WORK REQUEST: When a line in the listing below contains the word "simplify", return a copy of that line.
----------
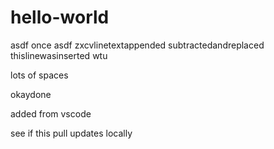 # hello-world
asdf
once asdf
zxcvlinetextappended
subtractedandreplaced
thislinewasinserted
wtu


lots of spaces                           






okaydone

added from vscode

see if this pull updates locally


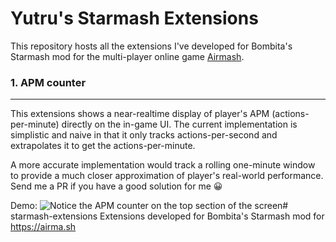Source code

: # Yutru's Starmash Extensions

This repository hosts all the extensions I've developed for Bombita's Starmash mod for the multi-player online game [Airmash](https://airma.sh).

### 1.  APM counter
---
This extensions shows a near-realtime display of player's APM (actions-per-minute) directly on the in-game UI. The current implementation is simplistic and naive in that it only tracks actions-per-second and extrapolates it to get the actions-per-minute.

A more accurate implementation would track a rolling one-minute window to provide a much closer approximation of player's real-world performance. Send me a PR if you have a good solution for me 😀 

Demo:
![Notice the APM counter on the top section of the screen](images/Demo%20of%20APM%20counter%20extension%20for%20Starmash.gif)# starmash-extensions
Extensions developed for Bombita's Starmash mod for https://airma.sh
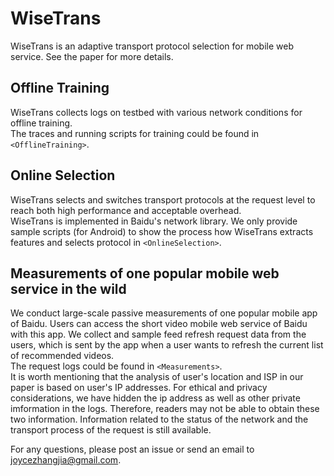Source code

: # WiseTrans
WiseTrans is an adaptive transport protocol selection for mobile web service. See the paper for more details.

## Offline Training
WiseTrans collects logs on testbed with various network conditions for offline training.  
The traces and running scripts for training could be found in `<OfflineTraining>`.

## Online Selection
WiseTrans selects and switches transport protocols at the request level to reach both high performance and acceptable overhead.  
WiseTrans is implemented in Baidu's network library. We only provide sample scripts (for Android) to show the process how WiseTrans extracts features and selects protocol in `<OnlineSelection>`.

## Measurements of one popular mobile web service in the wild
We conduct large-scale passive measurements of one popular mobile app of Baidu. Users can access the short video mobile web service of Baidu with this app. We collect and sample feed refresh request data from the users, which is sent by the app when a user wants to refresh the current list of recommended videos.  
The request logs could be found in `<Measurements>`.  
It is worth mentioning that the analysis of user's location and ISP in our paper is based on user's IP addresses. For ethical and privacy considerations, we have hidden the ip address as well as other private imformation in the logs. Therefore, readers may not be able to obtain these two information. Information related to the status of the network and the transport process of the request is still available.

For any questions, please post an issue or send an email to [joycezhangjia@gmail.com](mailto:joycezhangjia@gmail.com).


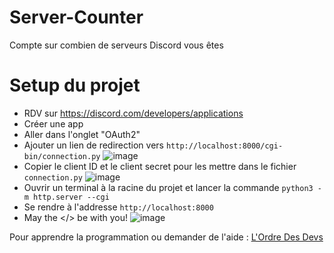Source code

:# Server-Counter
Compte sur combien de serveurs Discord vous êtes
# Setup du projet
- RDV sur https://discord.com/developers/applications
- Créer une app
- Aller dans l'onglet "OAuth2"
- Ajouter un lien de redirection vers `http://localhost:8000/cgi-bin/connection.py`
  ![image](https://github.com/Mizari-W/Server-Counter/assets/39090431/7ab321a6-4154-4e31-82ae-a6fa9eaa3582)
- Copier le client ID et le client secret pour les mettre dans le fichier `connection.py`
  ![image](https://github.com/Mizari-W/Server-Counter/assets/39090431/362fb41e-ec33-41d1-81f6-6bfd5034adfa)
- Ouvrir un terminal à la racine du projet et lancer la commande `python3 -m http.server --cgi`
- Se rendre à l'addresse `http://localhost:8000`
- May the </> be with you!
  ![image](https://github.com/Mizari-W/Server-Counter/assets/39090431/4cc916a1-b359-4ebe-8538-4f175d5cf4a6)


Pour apprendre la programmation ou demander de l'aide : [L'Ordre Des Devs](http://discord.gg/neWSxF6)
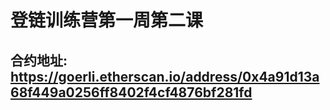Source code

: # 登链训练营第一周第二课

## 合约地址: https://goerli.etherscan.io/address/0x4a91d13a68f449a0256ff8402f4cf4876bf281fd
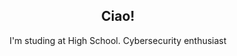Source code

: <h2 align=center>Ciao!</h2>

<div align=center>
    <p>I'm studing at High School. Cybersecurity enthusiast</p>


</div>
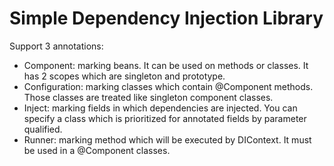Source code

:# Simple Dependency Injection Library
Support 3 annotations:
* Component: marking beans. It can be used on methods or classes. It has 2 scopes which are singleton and prototype.
* Configuration: marking classes which contain @Component methods. Those classes are treated like singleton component classes.
* Inject: marking fields in which dependencies are injected. You can specify a class which is prioritized for annotated fields by parameter qualified.
* Runner: marking method which will be executed by DIContext. It must be used in a @Component classes.
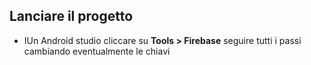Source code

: ## Lanciare il progetto

- IUn Android studio cliccare su **Tools > Firebase** seguire tutti i passi cambiando eventualmente le chiavi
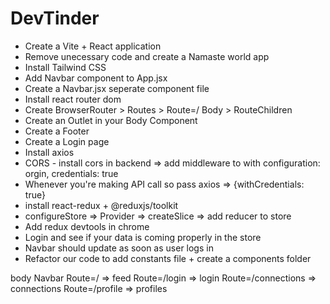 # DevTinder

- Create a Vite + React application
- Remove unecessary code and create a Namaste world app
- Install Tailwind CSS
- Add Navbar component to App.jsx
- Create a Navbar.jsx seperate component file
- Install react router dom
- Create BrowserRouter > Routes > Route=/ Body > RouteChildren
- Create an Outlet in your Body Component
- Create a Footer
- Create a Login page
- Install axios
- CORS - install cors in backend => add middleware to with configuration: orgin, credentials: true
- Whenever you're making API call so pass axios => {withCredentials: true}
- install react-redux + @reduxjs/toolkit
- configureStore => Provider => createSlice => add reducer to store
- Add redux devtools in chrome
- Login and see if your data is coming properly in the store
- Navbar should update as soon as user logs in
- Refactor our code to add constants file + create a components folder




body
    Navbar
    Route=/ => feed
    Route=/login => login
    Route=/connections => connections
    Route=/profile => profiles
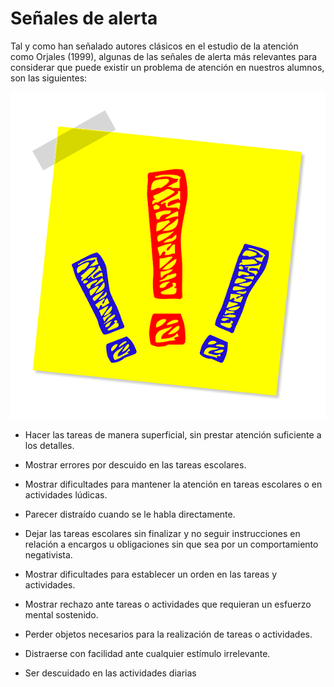 # Señales de alerta

Tal y como han señalado autores clásicos en el estudio de la atención como Orjales (1999), algunas de las señales de alerta más relevantes para considerar que puede existir un problema de atención en nuestros alumnos, son las siguientes:


![exclamacionestomada de Pixabay](img/exclamation-point-1421014_640.png)

*   Hacer las tareas de manera superficial, sin prestar atención suficiente a los detalles.
    
*   Mostrar errores por descuido en las tareas escolares.
    
*   Mostrar dificultades para mantener la atención en tareas escolares o en actividades lúdicas.
    
*   Parecer distraído cuando se le habla directamente.
    
*   Dejar las tareas escolares sin finalizar y no seguir instrucciones en relación a encargos u obligaciones sin que sea por un comportamiento negativista.
    
*   Mostrar dificultades para establecer un orden en las tareas y actividades.
    
*   Mostrar rechazo ante tareas o actividades que requieran un esfuerzo mental sostenido.
    
*   Perder objetos necesarios para la realización de tareas o actividades.
    
*   Distraerse con facilidad ante cualquier estímulo irrelevante.
    
*   Ser descuidado en las actividades diarias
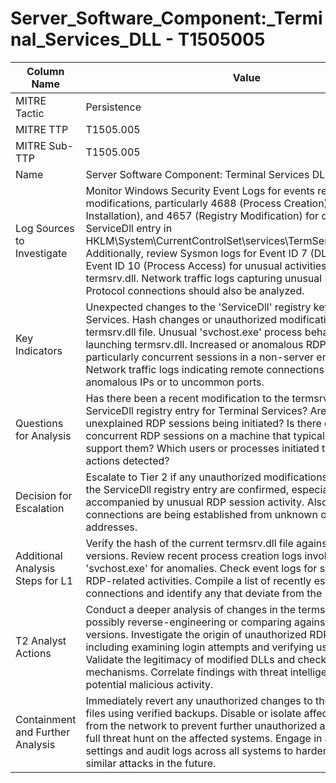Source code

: # Server_Software_Component:_Terminal_Services_DLL - T1505005

| Column Name | Value |
|-------------|-------|
| MITRE Tactic | Persistence |
| MITRE TTP | T1505.005 |
| MITRE Sub-TTP | T1505.005 |
| Name | Server Software Component: Terminal Services DLL |
| Log Sources to Investigate | Monitor Windows Security Event Logs for events related to DLL modifications, particularly 4688 (Process Creation), 7045 (Service Installation), and 4657 (Registry Modification) for changes to the ServiceDll entry in HKLM\System\CurrentControlSet\services\TermService\Parameters\. Additionally, review Sysmon logs for Event ID 7 (DLL Loaded) and Event ID 10 (Process Access) for unusual activities related to termsrv.dll. Network traffic logs capturing unusual Remote Desktop Protocol connections should also be analyzed. |
| Key Indicators | Unexpected changes to the 'ServiceDll' registry key for Terminal Services. Hash changes or unauthorized modifications to the termsrv.dll file. Unusual 'svchost.exe' process behavior, especially launching termsrv.dll. Increased or anomalous RDP session activity, particularly concurrent sessions in a non-server environment. Network traffic logs indicating remote connections via RDP from anomalous IPs or to uncommon ports. |
| Questions for Analysis | Has there been a recent modification to the termsrv.dll file or the ServiceDll registry entry for Terminal Services? Are there any unexplained RDP sessions being initiated? Is there evidence of concurrent RDP sessions on a machine that typically doesn't support them? Which users or processes initiated the suspicious actions detected? |
| Decision for Escalation | Escalate to Tier 2 if any unauthorized modifications to termsrv.dll or the ServiceDll registry entry are confirmed, especially if accompanied by unusual RDP session activity. Also, escalate if connections are being established from unknown or blacklisted IP addresses. |
| Additional Analysis Steps for L1 | Verify the hash of the current termsrv.dll file against known good versions. Review recent process creation logs involving 'svchost.exe' for anomalies. Check event logs for signs of unusual RDP-related activities. Compile a list of recently established RDP connections and identify any that deviate from the norm. |
| T2 Analyst Actions | Conduct a deeper analysis of changes in the termsrv.dll file, possibly reverse-engineering or comparing against backup versions. Investigate the origin of unauthorized RDP sessions, including examining login attempts and verifying user credentials. Validate the legitimacy of modified DLLs and check for persistence mechanisms. Correlate findings with threat intelligence to identify potential malicious activity. |
| Containment and Further Analysis | Immediately revert any unauthorized changes to the registry or DLL files using verified backups. Disable or isolate affected systems from the network to prevent further unauthorized access. Conduct a full threat hunt on the affected systems. Engage in a review of RDP settings and audit logs across all systems to harden security against similar attacks in the future. |
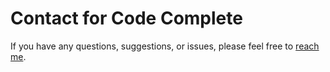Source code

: # Contact for Code Complete

If you have any questions, suggestions, or issues, please feel free to [reach me](johnnynguyen.programmer@gmail.com).
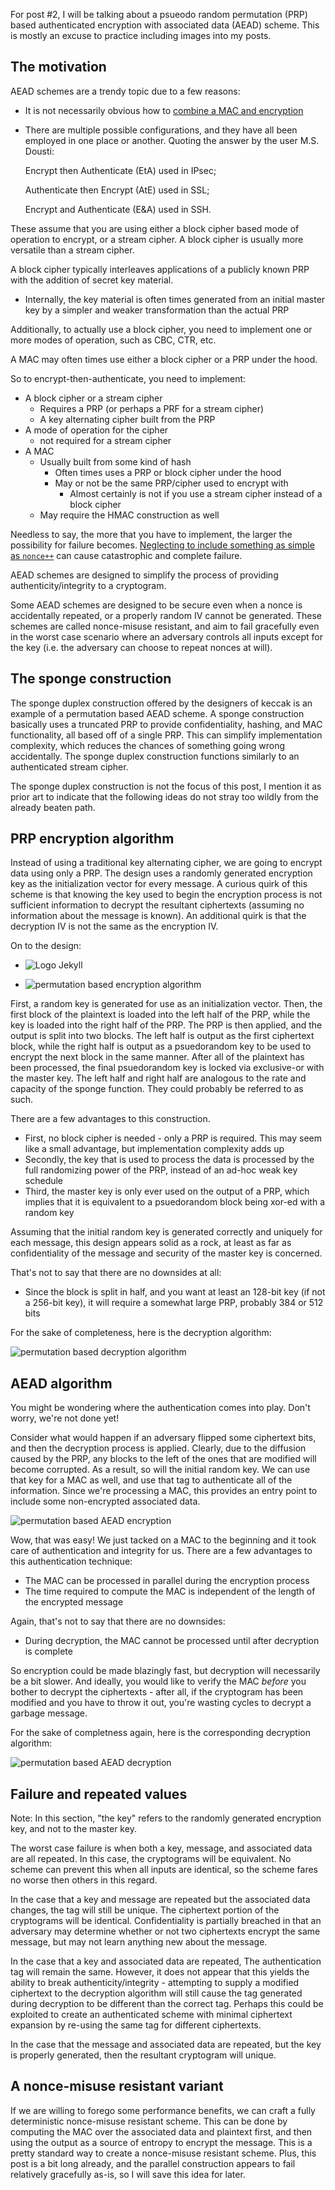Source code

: For post #2, I will be talking about a psueodo random permutation (PRP) based authenticated encryption with associated data (AEAD) scheme. This is mostly an excuse to practice including images into my posts.

The motivation
----
AEAD schemes are a trendy topic due to a few reasons:
    
- It is not necessarily obvious how to [combine a MAC and encryption](https://crypto.stackexchange.com/questions/202/should-we-mac-then-encrypt-or-encrypt-then-mac)
- There are multiple possible configurations, and they have all been employed in one place or another. Quoting the answer by the user M.S. Dousti:
    
    Encrypt then Authenticate (EtA) used in IPsec;
    
    Authenticate then Encrypt (AtE) used in SSL;
    
    Encrypt and Authenticate (E&A) used in SSH.
    
These assume that you are using either a block cipher based mode of operation to encrypt, or a stream cipher. A block cipher is usually more versatile than a stream cipher.

A block cipher typically interleaves applications of a publicly known PRP with the addition of secret key material.

- Internally, the key material is often times generated from an initial master key by a simpler and weaker transformation than the actual PRP

Additionally, to actually use a block cipher, you need to implement one or more modes of operation, such as CBC, CTR, etc.

A MAC may often times use either a block cipher or a PRP under the hood.

So to encrypt-then-authenticate, you need to implement:

- A block cipher or a stream cipher
    - Requires a PRP (or perhaps a PRF for a stream cipher)
    - A key alternating cipher built from the PRP    
- A mode of operation for the cipher
    - not required for a stream cipher
- A MAC
    - Usually built from some kind of hash        
        - Often times uses a PRP or block cipher under the hood
        - May or not be the same PRP/cipher used to encrypt with
            - Almost certainly is not if you use a stream cipher instead of a block cipher
    - May require the HMAC construction as well
    
Needless to say, the more that you have to implement, the larger the possibility for failure becomes. [Neglecting to include something as simple as `nonce++`](https://lwn.net/Articles/423747/) can cause catastrophic and complete failure.

AEAD schemes are designed to simplify the process of providing authenticity/integrity to a cryptogram. 

Some AEAD schemes are designed to be secure even when a nonce is accidentally repeated, or a properly random IV cannot be generated. These schemes are called nonce-misuse resistant, and aim to fail gracefully even in the worst case scenario where an adversary controls all inputs except for the key (i.e. the adversary can choose to repeat nonces at will).

The sponge construction
-------
The sponge duplex construction offered by the designers of keccak is an example of a permutation based AEAD scheme. A sponge construction basically uses a truncated PRP to provide confidentiality, hashing, and MAC functionality, all based off of a single PRP. This can simplify implementation complexity, which reduces the chances of something going wrong accidentally. The sponge duplex construction functions similarly to an authenticated stream cipher.

The sponge duplex construction is not the focus of this post, I mention it as prior art to indicate that the following ideas do not stray too wildly from the already beaten path.


PRP encryption algorithm
-----
Instead of using a traditional key alternating cipher, we are going to encrypt data using only a PRP. The design uses a randomly generated encryption key as the initialization vector for every message. A curious quirk of this scheme is that knowing the key used to begin the encryption process is not sufficient information to decrypt the resultant ciphertexts (assuming no information about the message is known). An additional quirk is that the decryption IV is not the same as the encryption IV.

On to the design:

- ![Logo Jekyll](http://memofil.github.io/assets/images/categories/jekyll-logo.png)

- ![permutation based encryption algorithm](http://github.com/erose1337/erose1337.github.io/tree/master/img/prpencryption.png)

First, a random key is generated for use as an initialization vector. Then, the first block of the plaintext is loaded into the left half of the PRP, while the key is loaded into the right half of the PRP. The PRP is then applied, and the output is split into two blocks. The left half is output as the first ciphertext block, while the right half is output as a psuedorandom key to be used to encrypt the next block in the same manner. After all of the plaintext has been processed, the final psuedorandom key is locked via exclusive-or with the master key. The left half and right half are analogous to the rate and capacity of the sponge function. They could probably be referred to as such.

There are a few advantages to this construction. 
- First, no block cipher is needed - only a PRP is required. This may seem like a small advantage, but implementation complexity adds up
- Secondly, the key that is used to process the data is processed by the full randomizing power of the PRP, instead of an ad-hoc weak key schedule
- Third, the master key is only ever used on the output of a PRP, which implies that it is equivalent to a psuedorandom block being xor-ed with a random key

Assuming that the initial random key is generated correctly and uniquely for each message, this design appears solid as a rock, at least as far as confidentiality of the message and security of the master key is concerned. 

That's not to say that there are no downsides at all:
- Since the block is split in half, and you want at least an 128-bit key (if not a 256-bit key), it will require a somewhat large PRP, probably 384 or 512 bits

For the sake of completeness, here is the decryption algorithm:

![permutation based decryption algorithm](https://github.com/erose1337/erose1337.github.io/tree/master/img/prpdecryption.png)

AEAD algorithm
----
You might be wondering where the authentication comes into play. Don't worry, we're not done yet!

Consider what would happen if an adversary flipped some ciphertext bits, and then the decryption process is applied. Clearly, due to the diffusion caused by the PRP, any blocks to the left of the ones that are modified will become corrupted. As a result, so will the initial random key. We can use that key for a MAC as well, and use that tag to authenticate all of the information. Since we're processing a MAC, this provides an entry point to include some non-encrypted associated data.

![permutation based AEAD encryption](https://github.com/erose1337/erose1337.github.io/tree/master/img/prpmooe.png)

Wow, that was easy! We just tacked on a MAC to the beginning and it took care of authentication and integrity for us. There are a few advantages to this authentication technique:
- The MAC can be processed in parallel during the encryption process
- The time required to compute the MAC is independent of the length of the encrypted message

Again, that's not to say that there are no downsides:
- During decryption, the MAC cannot be processed until after decryption is complete

So encryption could be made blazingly fast, but decryption will necessarily be a bit slower. And ideally, you would like to verify the MAC *before* you bother to decrypt the ciphertexts - after all, if the cryptogram has been modified and you have to throw it out, you're wasting cycles to decrypt a garbage message. 

For the sake of completness again, here is the corresponding decryption algorithm:

![permutation based AEAD decryption](https://github.com/erose1337/erose1337.github.io/tree/master/img/prpmood.png)

Failure and repeated values
-------
Note: In this section, "the key" refers to the randomly generated encryption key, and not to the master key.

The worst case failure is when both a key, message, and associated data are all repeated. In this case, the cryptograms will be equivalent. No scheme can prevent this when all inputs are identical, so the scheme fares no worse then others in this regard.

In the case that a key and message are repeated but the associated data changes, the tag will still be unique. The ciphertext portion of the cryptograms will be identical. Confidentiality is partially breached in that an adversary may determine whether or not two ciphertexts encrypt the same message, but may not learn anything new about the message.

In the case that a key and associated data are repeated, The authentication tag will remain the same. However, it does not appear that this yields the ability to break authenticity/integrity - attempting to supply a modified ciphertext to the decryption algorithm will still cause the tag generated during decryption to be different than the correct tag. Perhaps this could be exploited to create an authenticated scheme with minimal ciphertext expansion by re-using the same tag for different ciphertexts.

In the case that the message and associated data are repeated, but the key is properly generated, then the resultant cryptogram will unique.


A nonce-misuse resistant variant
-----
If we are willing to forego some performance benefits, we can craft a fully deterministic nonce-misuse resistant scheme. This can be done by computing the MAC over the associated data and plaintext first, and then using the output as a source of entropy to encrypt the message. This is a pretty standard way to create a nonce-misuse resistant scheme. Plus, this post is a bit long already, and the parallel construction appears to fail relatively gracefully as-is, so I will save this idea for later.

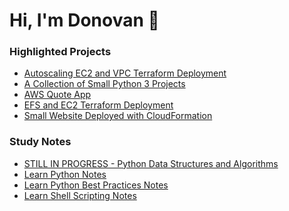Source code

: # Hi, I'm Donovan 👋
<!--
**searles9/searles9** is a ✨ _special_ ✨ repository because its `README.md` (this file) appears on your GitHub profile.
-->

### Highlighted Projects
* [Autoscaling EC2 and VPC Terraform Deployment](https://github.com/searles9/VPC_and_EC2_Terraform_Deployment)
* [A Collection of Small Python 3 Projects](https://github.com/searles9/Python_Projects)
* [AWS Quote App](https://github.com/searles9/Quote_App)
* [EFS and EC2 Terraform Deployment](https://github.com/searles9/EFS_on_EC2)
* [Small Website Deployed with CloudFormation](https://github.com/searles9/Get_Promotional_Content_AWS_Web_App)

### Study Notes
* [STILL IN PROGRESS - Python Data Structures and Algorithms](https://github.com/searles9/Learn_Python_Data_Structures_and_Algorithms_Notes)
* [Learn Python Notes](https://github.com/searles9/Learn_Python_Notes)
* [Learn Python Best Practices Notes](https://github.com/searles9/Learn_Python_Best_Practices)
* [Learn Shell Scripting Notes](https://github.com/searles9/Learn_Shell_Scripting_Notes)
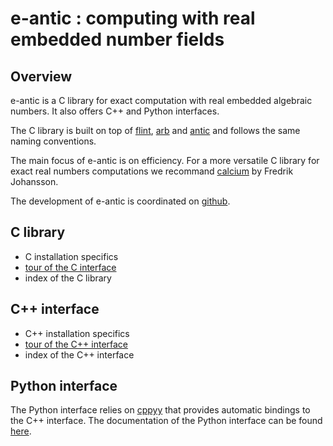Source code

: # e-antic : computing with real embedded number fields

## Overview

e-antic is a C library for exact computation with real embedded algebraic
numbers. It also offers C++ and Python interfaces.

The C library is built on top of [flint](flintlib.org/),
[arb](https://fredrikj.net/arb/) and [antic](https://github.com/wbhart/antic)
and follows the same naming conventions.

The main focus of e-antic is on efficiency. For a more versatile C
library for exact real numbers computations we recommand
[calcium](https://fredrikj.net/calcium/) by Fredrik Johansson.

The development of e-antic is coordinated on [github](https://github.com/flatsurf/e-antic).

## C library

* C installation specifics
* [tour of the C interface](overview_c.md)
* index of the C library

## C++ interface

* C++ installation specifics
* [tour of the C++ interface](overview_cxx.md)
* index of the C++ interface

## Python interface

The Python interface relies on [cppyy](https://cppyy.readthedocs.io/en/latest/)
that provides automatic bindings to the C++ interface. The documentation of the
Python interface can be found [here](pyeantic/html/index.html).
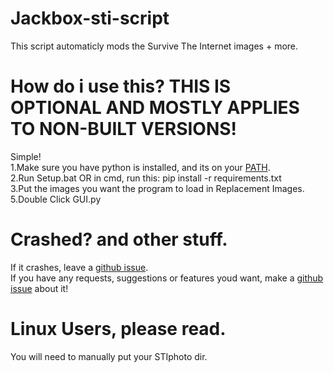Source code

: # Jackbox-sti-script
This script automaticly mods the Survive The Internet images + more. <br />

# How do i use this? THIS IS OPTIONAL AND MOSTLY APPLIES TO NON-BUILT VERSIONS!
Simple! <br />
1.Make sure you have python is installed, and its on your [PATH](https://datatofish.com/add-python-to-windows-path/ "Adding Python to PATH"). <br />
2.Run Setup.bat OR in cmd, run this: pip install -r requirements.txt <br />
3.Put the images you want the program to load in Replacement Images. <br />
5.Double Click GUI.py<br />

# Crashed? and other stuff.
If it crashes, leave a [github issue](https://github.com/weegeeday/Jackbox-sti-script/issues/new/choose). <br />
If you have any requests, suggestions or features youd want, make a [github issue](https://github.com/weegeeday/Jackbox-sti-script/issues/new/choose) about it! <br />

# Linux Users, please read.
You will need to manually put your STIphoto dir.<br />

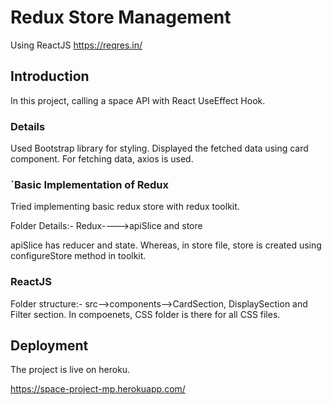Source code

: # Redux Store Management

Using ReactJS
https://reqres.in/

## Introduction

In this project, calling a space API with React UseEffect Hook.

### Details

Used Bootstrap library for styling.
Displayed the fetched data using card component.
For fetching data, axios is used.

### `Basic Implementation of Redux

Tried implementing basic redux store with redux toolkit.

Folder Details:-
Redux---->apiSlice and store

apiSlice has reducer and state.
Whereas, in store file, store is created using configureStore method in toolkit.

### ReactJS

Folder structure:-
src-->components-->CardSection, DisplaySection and Filter section.
In compoenets, CSS folder is there for all CSS files.

## Deployment

The project is live on heroku.

https://space-project-mp.herokuapp.com/
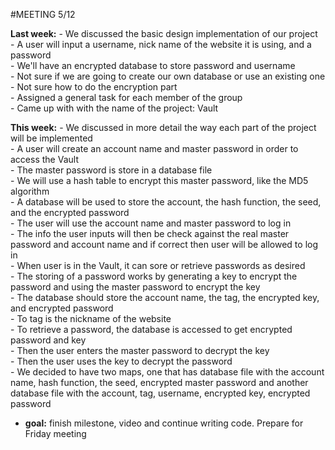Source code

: #MEETING 5/12

**Last week:** 
	- We discussed the basic design implementation of our project  
	- A user will input a username, nick name of the website it is using, and a password  
	- We'll have an encrypted database to store password and username    
	- Not sure if we are going to create our own database or use an existing one  
	- Not sure how to do the encryption part   
	- Assigned a general task for each member of the group  
	- Came up with with the name of the project: Vault  

**This week:** 
	- We discussed in more detail the way each part of the project will be implemented  
	- A user will create an account name and master password in order to access the Vault   
	- The master password is store in a database file    
	- We will use a hash table to encrypt this master password, like the MD5 algorithm  
	- A database will be used to store the account, the hash function, the seed, and the encrypted password  
	- The user will use the account name and master password to log in   
	- The info the user inputs will then be check against the real master password and account name and if correct then user will be   allowed to log in    
	- When user is in the Vault, it can sore or retrieve passwords as desired  
	- The storing of a password works by generating a key to encrypt the password and using the master password to encrypt the key   
	- The database should store the account name, the tag, the encrypted key, and encrypted password  
	- To tag is the nickname of the website   
	- To retrieve a password, the database is accessed to get encrypted password and key  
	- Then the user enters the master password to decrypt the key   
	- Then the user uses the key to decrypt the password  
	- We decided to have two maps, one that has database file with the account name, hash function, the seed, encrypted master password and another database file with the account, tag, username, encrypted key, encrypted password  
	
  - **goal:** finish milestone, video and continue writing code. Prepare for Friday meeting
----------
OUTPUT BELOW:
AEAD schemes are designed to simplify the process of providing authenticity/integrity to a cryptogram. 
The sponge duplex construction offered by the designers of keccak is an example of a permutation based AEAD scheme. A sponge construction basically uses a truncated PRP to provide confidentiality, hashing, and MAC functionality, all based off of a single PRP. This can simplify implementation complexity, which reduces the chances of something going wrong accidentally. The sponge duplex construction functions similarly to an authenticated stream cipher.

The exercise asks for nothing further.